My research topics
concern soft matter and biophysics.
During My Ph.D in
the Physico-Chimie Curie Lab in Institut Curie, Paris, France, I have
studied wetting and drop dynamics related problems from 2001 to
2004. From Nov. 2004 to Sep. 2006, I was a Postoctoral researcher
in Harvard University, in an interdiscplinary collaboration between
plant biologists and physicists. The goal was to better understand
different situations where physics play an important role in biological
functions (water transport in plant, spores ejection in mushrooms...),
and to use them in a biomimetic approach. I was researcher at the Laboratoire
de Physique de la Matière Condensée in Nice, France from 2006 to
2017. Since January 1st 2017, the LPMC no longer exists. It has merged
with the INLN (Institut Non Linéaire de Nice, UMR7335 CNRS - UNS) to
create a new research institute, namely the INPHYNI, INstitut de PHYsique de NIce, UMR7010
CNRS - UNS. I am now researcher in this INPHYNI
I study various
topics linked to liquid and elastic interfaces:
- Drops
and jets dynamics: vibrations, bouncing on hydrophobic
and superhydrophobic surfaces in collaboration with F. Celestini.

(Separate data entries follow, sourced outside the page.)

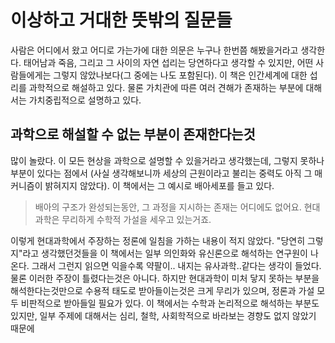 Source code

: # 이상하고 거대한 뜻밖의 질문들
사람은 어디에서 왔고 어디로 가는가에 대한 의문은 누구나 한번쯤 해봤을거라고 생각한다.  태어남과 죽음, 그리고 그 사이의 자연 섭리는 당연하다고 생각할 수 있지만, 어떤 사람들에게는 그렇지 않았나보다(그 중에는 나도 포함된다). 이 책은 인간세계에 대한 섭리를 과학적으로 해설하고 있다. 물론 가치관에 따른 여러 견해가 존재하는 부분에 대해서는 가치중립적으로 설명하고 있다.

##  과학으로 해설할 수 없는 부분이 존재한다는것

많이 놀랐다. 이 모든 현상을 과학으로 설명할 수 있을거라고 생각했는데, 그렇지 못하나 부분이 있다는 점에서 (사실 생각해보니까 세상의 근원이라고 불리는 중력도 아직 그 매커니즘이 밝혀지지 않았다).  이 책에서는 그 예시로 배아세포를 들고 있다. 

> 배아의 구조가 완성되는동안, 그 과정을 지시하는 존재는 어디에도 없어요. 현대과학은 무리하게 수학적 가설을 세우고 있는거죠.

이렇게 현대과학에서 주장하는 정론에 일침을 가하는 내용이 적지 않았다. "당연히 그렇지"라고 생각했던것들을 이 책에서는 일부 의인화와 유신론으로 해석하는 연구원이 나온다. 그래서 그런지 읽으면 익을수록 약팔이.. 내지는 유사과학..같다는 생각이 들었다. 물론 이러한 주장이 틀렸다는것은 아니다. 하지만 현대과학이 미처 닿지 못하는 부분을 해석한다는것만으로 수용적 태도로 받아들이는것은 크게 무리가 있으며, 정론과 가설 모두 비판적으로 받아들일 필요가 있다. 이 책에서는 수학과 논리적으로 해석하는 부분도 있지만, 일부 주제에 대해서는 심리, 철학, 사회학적으로 바라보는 경향도 없지 않았기 때문에 
<!--stackedit_data:
eyJoaXN0b3J5IjpbMTA5NDgxOTQwOSw1NTAwNTI5NTMsNTk2Nz
EyNjkxLDEyOTYyMzcyMjUsMjA3Nzc1ODA0NiwtMzYwMzA0NjI4
LC0yMDE3ODkwMzU1LDE2Mjg3MjAwMDgsLTIzMTg0ODU3OCw3ND
E2ODU4MDddfQ==
--> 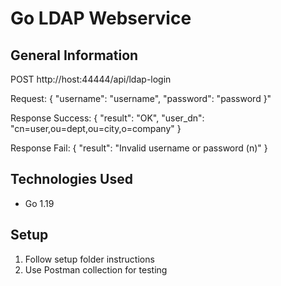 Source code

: # Go LDAP Webservice

## General Information
POST http://host:44444/api/ldap-login 

Request:
{
    "username": "username",
    "password": "password
}"

Response Success:
{
    "result": "OK",
    "user_dn": "cn=user,ou=dept,ou=city,o=company"
}

Response Fail:
{
    "result": "Invalid username or password (n)"
}

## Technologies Used
- Go 1.19

## Setup
1. Follow setup folder instructions
2. Use Postman collection for testing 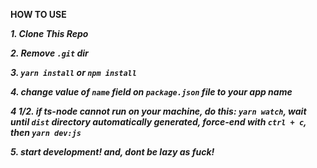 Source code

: **HOW TO USE**

**_1. Clone This Repo_**

**_2. Remove `.git` dir_**

**_3. `yarn install` or `npm install`_**

**_4. change value of `name` field on `package.json` file to your app name_**

**_4 1/2. if ts-node cannot run on your machine, do this: `yarn watch`, wait until `dist` directory automatically generated, force-end with `ctrl + c`, then `yarn dev:js`_**

**_5. start development! and, dont be lazy as fuck!_**
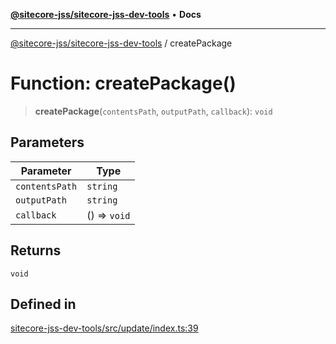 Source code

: [**@sitecore-jss/sitecore-jss-dev-tools**](../README.md) • **Docs**

***

[@sitecore-jss/sitecore-jss-dev-tools](../README.md) / createPackage

# Function: createPackage()

> **createPackage**(`contentsPath`, `outputPath`, `callback`): `void`

## Parameters

| Parameter | Type |
| ------ | ------ |
| `contentsPath` | `string` |
| `outputPath` | `string` |
| `callback` | () => `void` |

## Returns

`void`

## Defined in

[sitecore-jss-dev-tools/src/update/index.ts:39](https://github.com/Sitecore/jss/blob/963da1fb491567dbff60ccc0ae009ad3bd83ae9b/packages/sitecore-jss-dev-tools/src/update/index.ts#L39)
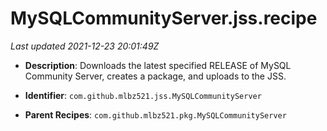 # MySQLCommunityServer.jss.recipe

_Last updated 2021-12-23 20:01:49Z_

- **Description**: Downloads the latest specified RELEASE of MySQL Community Server, creates a package, and uploads to the JSS.

- **Identifier**: `com.github.mlbz521.jss.MySQLCommunityServer`

- **Parent Recipes**: `com.github.mlbz521.pkg.MySQLCommunityServer`
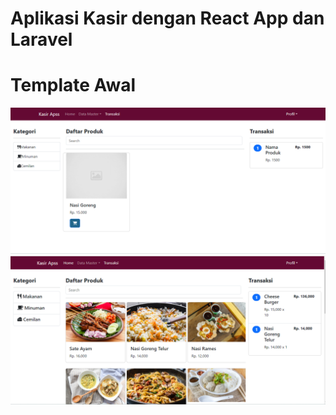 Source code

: # Aplikasi Kasir dengan React App dan Laravel
<h1>Template Awal</h1>
<img src='kasir.png' width="600" alt='Aplikasi Kasir dengan React App dan Laravel'>
<img src='kasir2.png' width="600" alt='Aplikasi Kasir dengan React App dan Laravel'>

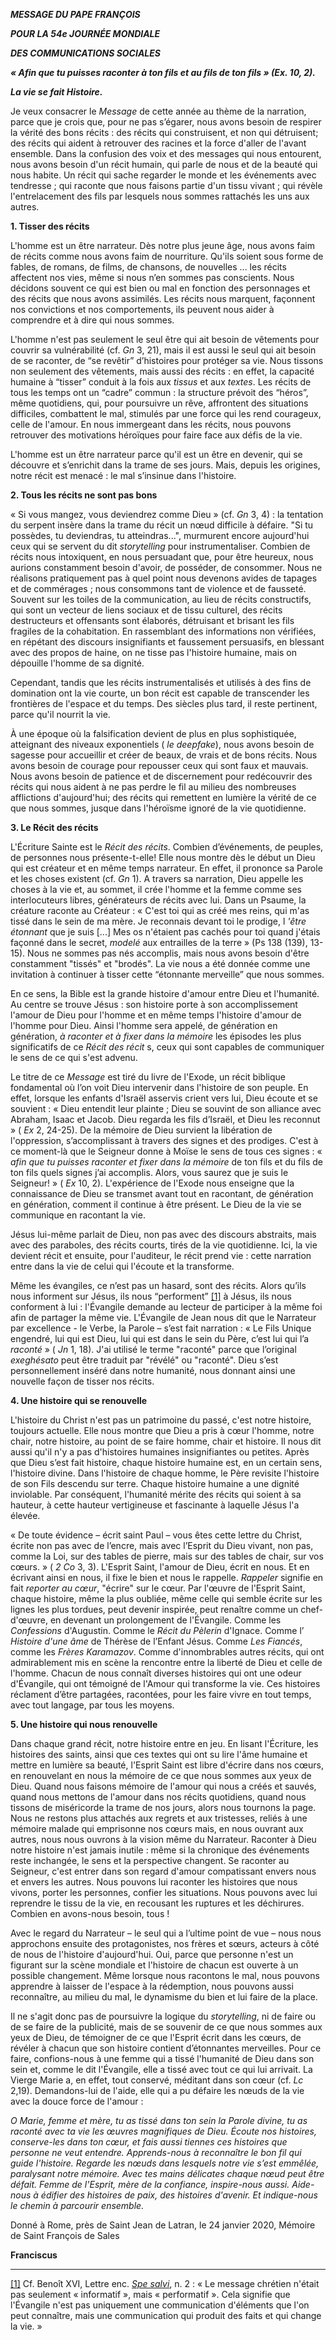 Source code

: ***MESSAGE DU PAPE FRANÇOIS***

***POUR LA 54e JOURNÉE MONDIALE***

***DES COMMUNICATIONS SOCIALES***

***« Afin que tu puisses raconter à ton fils et au fils de ton fils » (Ex. 10, 2).***

***La vie se fait Histoire.***

Je veux consacrer le *Message* de cette année au thème de la narration, parce que je crois que, pour ne pas s’égarer, nous avons besoin de respirer la vérité des bons récits : des récits qui construisent, et non qui détruisent; des récits qui aident à retrouver des racines et la force d'aller de l'avant ensemble. Dans la confusion des voix et des messages qui nous entourent, nous avons besoin d'un récit humain, qui parle de nous et de la beauté qui nous habite. Un récit qui sache regarder le monde et les événements avec tendresse ; qui raconte que nous faisons partie d'un tissu vivant ; qui révèle l'entrelacement des fils par lesquels nous sommes rattachés les uns aux autres.

**1\. Tisser des récits**

L'homme est un être narrateur. Dès notre plus jeune âge, nous avons faim de récits comme nous avons faim de nourriture. Qu'ils soient sous forme de fables, de romans, de films, de chansons, de nouvelles ... les récits affectent nos vies, même si nous n’en sommes pas conscients. Nous décidons souvent ce qui est bien ou mal en fonction des personnages et des récits que nous avons assimilés. Les récits nous marquent, façonnent nos convictions et nos comportements, ils peuvent nous aider à comprendre et à dire qui nous sommes.

L'homme n'est pas seulement le seul être qui ait besoin de vêtements pour couvrir sa vulnérabilité (cf. *Gn* 3, 21), mais il est aussi le seul qui ait besoin de se raconter, de “se revêtir” d’histoires pour protéger sa vie. Nous tissons non seulement des vêtements, mais aussi des récits : en effet, la capacité humaine à “tisser” conduit à la fois aux *tissus* et aux *textes*. Les récits de tous les temps ont un “cadre” commun : la structure prévoit des “héros”, même quotidiens, qui, pour poursuivre un rêve, affrontent des situations difficiles, combattent le mal, stimulés par une force qui les rend courageux, celle de l'amour. En nous immergeant dans les récits, nous pouvons retrouver des motivations héroïques pour faire face aux défis de la vie.

L'homme est un être narrateur parce qu'il est un être en devenir, qui se découvre et s’enrichit dans la trame de ses jours. Mais, depuis les origines, notre récit est menacé : le mal s’insinue dans l'histoire.

**2\. Tous les récits ne sont pas bons**

« Si vous mangez, vous deviendrez comme Dieu » (cf. *Gn* 3, 4) : la tentation du serpent insère dans la trame du récit un nœud difficile à défaire. "Si tu possèdes, tu deviendras, tu atteindras...", murmurent encore aujourd'hui ceux qui se servent du dit *storytelling* pour instrumentaliser. Combien de récits nous intoxiquent, en nous persuadant que, pour être heureux, nous aurions constamment besoin d'avoir, de posséder, de consommer. Nous ne réalisons pratiquement pas à quel point nous devenons avides de tapages et de commérages ; nous consommons tant de violence et de fausseté. Souvent sur les toiles de la communication, au lieu de récits constructifs, qui sont un vecteur de liens sociaux et de tissu culturel, des récits destructeurs et offensants sont élaborés, détruisant et brisant les fils fragiles de la cohabitation. En rassemblant des informations non vérifiées, en répétant des discours insignifiants et faussement persuasifs, en blessant avec des propos de haine, on ne tisse pas l'histoire humaine, mais on dépouille l'homme de sa dignité.

Cependant, tandis que les récits instrumentalisés et utilisés à des fins de domination ont la vie courte, un bon récit est capable de transcender les frontières de l'espace et du temps. Des siècles plus tard, il reste pertinent, parce qu'il nourrit la vie.

À une époque où la falsification devient de plus en plus sophistiquée, atteignant des niveaux exponentiels ( *le deepfake*), nous avons besoin de sagesse pour accueillir et créer de beaux, de vrais et de bons récits. Nous avons besoin de courage pour repousser ceux qui sont faux et mauvais. Nous avons besoin de patience et de discernement pour redécouvrir des récits qui nous aident à ne pas perdre le fil au milieu des nombreuses afflictions d'aujourd'hui; des récits qui remettent en lumière la vérité de ce que nous sommes, jusque dans l'héroïsme ignoré de la vie quotidienne.

**3\. Le Récit des récits**

L'Écriture Sainte est le *Récit des récits*. Combien d’événements, de peuples, de personnes nous présente-t-elle! Elle nous montre dès le début un Dieu qui est créateur et en même temps narrateur. En effet, il prononce sa Parole et les choses existent (cf. *Gn* 1). A travers sa narration, Dieu appelle les choses à la vie et, au sommet, il crée l'homme et la femme comme ses interlocuteurs libres, générateurs de récits avec lui. Dans un Psaume, la créature raconte au Créateur : « C'est toi qui as créé mes reins, qui m'as tissé dans le sein de ma mère. Je reconnais devant toi le prodige, l *'être étonnant* que je suis \[...\] Mes os n'étaient pas cachés pour toi quand j'étais façonné dans le secret, *modelé* aux entrailles de la terre » (Ps 138 (139), 13-15). Nous ne sommes pas nés accomplis, mais nous avons besoin d'être constamment "tissés" et "brodés". La vie nous a été donnée comme une invitation à continuer à tisser cette “étonnante merveille” que nous sommes.

En ce sens, la Bible est la grande histoire d'amour entre Dieu et l'humanité. Au centre se trouve Jésus : son histoire porte à son accomplissement l'amour de Dieu pour l'homme et en même temps l'histoire d'amour de l'homme pour Dieu. Ainsi l'homme sera appelé, de génération en génération, *à raconter et à fixer dans la mémoire* les épisodes les plus significatifs de ce *Récit des récit* s, ceux qui sont capables de communiquer le sens de ce qui s'est advenu.

Le titre de ce *Message* est tiré du livre de l'Exode, un récit biblique fondamental où l’on voit Dieu intervenir dans l'histoire de son peuple. En effet, lorsque les enfants d'Israël asservis crient vers lui, Dieu écoute et se souvient : « Dieu entendit leur plainte ; Dieu se souvint de son alliance avec Abraham, Isaac et Jacob. Dieu regarda les fils d’Israël, et Dieu les reconnut » ( *Ex* 2, 24-25). De la mémoire de Dieu survient la libération de l'oppression, s’accomplissant à travers des signes et des prodiges. C'est à ce moment-là que le Seigneur donne à Moïse le sens de tous ces signes : « *afin que tu puisses raconter et fixer dans la mémoire* de ton fils et du fils de ton fils quels signes j’ai accomplis. Alors, vous saurez que je suis le Seigneur! » ( *Ex* 10, 2). L'expérience de l'Exode nous enseigne que la connaissance de Dieu se transmet avant tout en racontant, de génération en génération, comment il continue à être présent. Le Dieu de la vie se communique en racontant la vie.

Jésus lui-même parlait de Dieu, non pas avec des discours abstraits, mais avec des paraboles, des récits courts, tirés de la vie quotidienne. Ici, la vie devient récit et ensuite, pour l'auditeur, le récit prend vie : cette narration entre dans la vie de celui qui l'écoute et la transforme.

Même les évangiles, ce n’est pas un hasard, sont des récits. Alors qu’ils nous informent sur Jésus, ils nous “performent” [\[1\]](#_ftn1 "") à Jésus, ils nous conforment à lui : l'Évangile demande au lecteur de participer à la même foi afin de partager la même vie. L'Évangile de Jean nous dit que le Narrateur par excellence - le Verbe, la Parole – s’est fait narration : « Le Fils Unique engendré, lui qui est Dieu, lui qui est dans le sein du Père, c’est lui qui l’a *raconté* » ( *Jn* 1, 18). J'ai utilisé le terme "raconté" parce que l’original *exeghésato* peut être traduit par "révélé" ou "raconté". Dieu s’est personnellement inséré dans notre humanité, nous donnant ainsi une nouvelle façon de tisser nos récits.

**4\. Une histoire qui se renouvelle**

L'histoire du Christ n'est pas un patrimoine du passé, c'est notre histoire, toujours actuelle. Elle nous montre que Dieu a pris à cœur l'homme, notre chair, notre histoire, au point de se faire homme, chair et histoire. Il nous dit aussi qu'il n'y a pas d'histoires humaines insignifiantes ou petites. Après que Dieu s’est fait histoire, chaque histoire humaine est, en un certain sens, l'histoire divine. Dans l'histoire de chaque homme, le Père revisite l'histoire de son Fils descendu sur terre. Chaque histoire humaine a une dignité inviolable. Par conséquent, l'humanité mérite des récits qui soient à sa hauteur, à cette hauteur vertigineuse et fascinante à laquelle Jésus l'a élevée.

« De toute évidence – écrit saint Paul – vous êtes cette lettre du Christ, écrite non pas avec de l’encre, mais avec l’Esprit du Dieu vivant, non pas, comme la Loi, sur des tables de pierre, mais sur des tables de chair, sur vos cœurs. » ( *2 Co* 3, 3). L'Esprit Saint, l'amour de Dieu, écrit en nous. Et en écrivant ainsi en nous, il fixe le bien et nous le rappelle. *Rappeler* signifie en fait *reporter au cœur*, "écrire" sur le cœur. Par l'œuvre de l'Esprit Saint, chaque histoire, même la plus oubliée, même celle qui semble écrite sur les lignes les plus tordues, peut devenir inspirée, peut renaître comme un chef-d'œuvre, en devenant un prolongement de l'Évangile. Comme les *Confessions* d'Augustin. Comme le *Récit du Pèlerin* d'Ignace. Comme l’ *Histoire d'une âme* de Thérèse de l’Enfant Jésus. Comme *Les Fiancés*, comme les *Frères Karamazov*. Comme d'innombrables autres récits, qui ont admirablement mis en scène la rencontre entre la liberté de Dieu et celle de l'homme. Chacun de nous connaît diverses histoires qui ont une odeur d'Évangile, qui ont témoigné de l'Amour qui transforme la vie. Ces histoires réclament d’être partagées, racontées, pour les faire vivre en tout temps, avec tout langage, par tous les moyens.

**5\. Une histoire qui nous renouvelle**

Dans chaque grand récit, notre histoire entre en jeu. En lisant l'Écriture, les histoires des saints, ainsi que ces textes qui ont su lire l'âme humaine et mettre en lumière sa beauté, l'Esprit Saint est libre d'écrire dans nos cœurs, en renouvelant en nous la mémoire de ce que nous sommes aux yeux de Dieu. Quand nous faisons mémoire de l'amour qui nous a créés et sauvés, quand nous mettons de l'amour dans nos récits quotidiens, quand nous tissons de miséricorde la trame de nos jours, alors nous tournons la page. Nous ne restons plus attachés aux regrets et aux tristesses, reliés à une mémoire malade qui emprisonne nos cœurs mais, en nous ouvrant aux autres, nous nous ouvrons à la vision même du Narrateur. Raconter à Dieu notre histoire n'est jamais inutile : même si la chronique des événements reste inchangée, le sens et la perspective changent. Se raconter au Seigneur, c'est entrer dans son regard d'amour compatissant envers nous et envers les autres. Nous pouvons lui raconter les histoires que nous vivons, porter les personnes, confier les situations. Nous pouvons avec lui reprendre le tissu de la vie, en recousant les ruptures et les déchirures. Combien en avons-nous besoin, tous !

Avec le regard du Narrateur – le seul qui a l’ultime point de vue – nous nous approchons ensuite des protagonistes, nos frères et sœurs, acteurs à côté de nous de l'histoire d'aujourd'hui. Oui, parce que personne n'est un figurant sur la scène mondiale et l'histoire de chacun est ouverte à un possible changement. Même lorsque nous racontons le mal, nous pouvons apprendre à laisser de l'espace à la rédemption, nous pouvons aussi reconnaître, au milieu du mal, le dynamisme du bien et lui faire de la place.

Il ne s'agit donc pas de poursuivre la logique du *storytelling*, ni de faire ou de se faire de la publicité, mais de se souvenir de ce que nous sommes aux yeux de Dieu, de témoigner de ce que l'Esprit écrit dans les cœurs, de révéler à chacun que son histoire contient d’étonnantes merveilles. Pour ce faire, confions-nous à une femme qui a tissé l'humanité de Dieu dans son sein et, comme le dit l'Évangile, elle a tissé avec tout ce qui lui arrivait. La Vierge Marie a, en effet, tout conservé, méditant dans son cœur (cf. *Lc* 2,19). Demandons-lui de l'aide, elle qui a pu défaire les nœuds de la vie avec la douce force de l'amour :

*O Marie, femme et mère, tu as tissé dans ton sein la Parole divine, tu as raconté avec ta vie les œuvres magnifiques de Dieu. Écoute nos histoires, conserve-les dans ton cœur, et fais aussi tiennes ces histoires que personne ne veut entendre. Apprends-nous à reconnaître le bon fil qui guide l'histoire. Regarde les nœuds dans lesquels notre vie s’est emmêlée, paralysant notre mémoire. Avec tes mains délicates chaque nœud peut être défait. Femme de l'Esprit, mère de la confiance, inspire-nous aussi. Aide-nous à édifier des histoires de paix, des histoires d'avenir. Et indique-nous le chemin à parcourir ensemble.*

Donné à Rome, près de Saint Jean de Latran, le 24 janvier 2020, Mémoire de Saint François de Sales

**Franciscus**

* * *

[\[1\]](#_ftnref1 "") Cf. Benoît XVI, Lettre enc. *[Spe salvi](http://www.vatican.va/content/benedict-xvi/fr/encyclicals/documents/hf_ben-xvi_enc_20071130_spe-salvi.html)*, n. 2 : « Le message chrétien n'était pas seulement « informatif », mais « performatif ». Cela signifie que l'Évangile n'est pas uniquement une communication d'éléments que l'on peut connaître, mais une communication qui produit des faits et qui change la vie. »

- Fabrication of superhydrophobic surfaces using
microfabrication techniques in collaboration with chemists
from CMOM Lab (F. Guittard)
- Plant
biophysics (evaporation from artificial leaves, fast
motion of fungal spores, fast motion of fern sporangia). We study
natural mechanisms and biomimetic devices, using microfluidics to
understand and apply these phenomena, in collaboration with M.
Argentina in LJAD (Nice) and J. Dumais, M. Zwieniecki, N.M Holbrook, L.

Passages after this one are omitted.